►

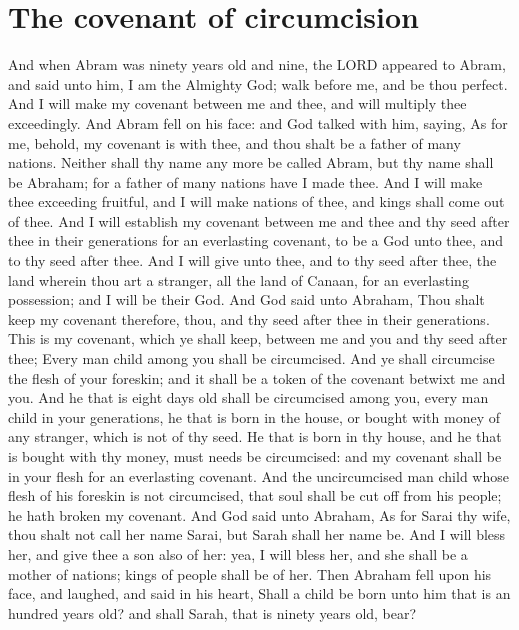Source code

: \section*{The covenant of circumcision}
\begin{biblechapter} %
\verse And when Abram was ninety years old and nine, the LORD appeared to Abram, and said unto him, I am the Almighty God; walk before me, and be thou perfect.
\verse And I will make my covenant between me and thee, and will multiply thee exceedingly.
\verse And Abram fell on his face: and God talked with him, saying,
\verse As for me, behold, my covenant is with thee, and thou shalt be a father of many nations.
\verse Neither shall thy name any more be called Abram, but thy name shall be Abraham; for a father of many nations have I made thee.
\verse And I will make thee exceeding fruitful, and I will make nations of thee, and kings shall come out of thee.
\verse And I will establish my covenant between me and thee and thy seed after thee in their generations for an everlasting covenant, to be a God unto thee, and to thy seed after thee.
\verse And I will give unto thee, and to thy seed after thee, the land wherein thou art a stranger, all the land of Canaan, for an everlasting possession; and I will be their God.
\verse And God said unto Abraham, Thou shalt keep my covenant therefore, thou, and thy seed after thee in their generations.
\verse This is my covenant, which ye shall keep, between me and you and thy seed after thee; Every man child among you shall be circumcised.
\verse And ye shall circumcise the flesh of your foreskin; and it shall be a token of the covenant betwixt me and you.
\verse And he that is eight days old shall be circumcised among you, every man child in your generations, he that is born in the house, or bought with money of any stranger, which is not of thy seed.
\verse He that is born in thy house, and he that is bought with thy money, must needs be circumcised: and my covenant shall be in your flesh for an everlasting covenant.
\verse And the uncircumcised man child whose flesh of his foreskin is not circumcised, that soul shall be cut off from his people; he hath broken my covenant.
\verse And God said unto Abraham, As for Sarai thy wife, thou shalt not call her name Sarai, but Sarah shall her name be.
\verse And I will bless her, and give thee a son also of her: yea, I will bless her, and she shall be a mother of nations; kings of people shall be of her.
\verse Then Abraham fell upon his face, and laughed, and said in his heart, Shall a child be born unto him that is an hundred years old? and shall Sarah, that is ninety years old, bear?

\end{biblechapter}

◄

» **What the task requires**: Restate the lines of the records exactly, starting at the first and stopping after the line with "of many nations.". Leave out any picture.

» **Response area**:
Source code

: \section*{The covenant of circumcision}
\begin{biblechapter} %
\verse And when Abram was ninety years old and nine, the LORD appeared to Abram, and said unto him, I am the Almighty God; walk before me, and be thou perfect.
\verse And I will make my covenant between me and thee, and will multiply thee exceedingly.
\verse And Abram fell on his face: and God talked with him, saying,
\verse As for me, behold, my covenant is with thee, and thou shalt be a father of many nations.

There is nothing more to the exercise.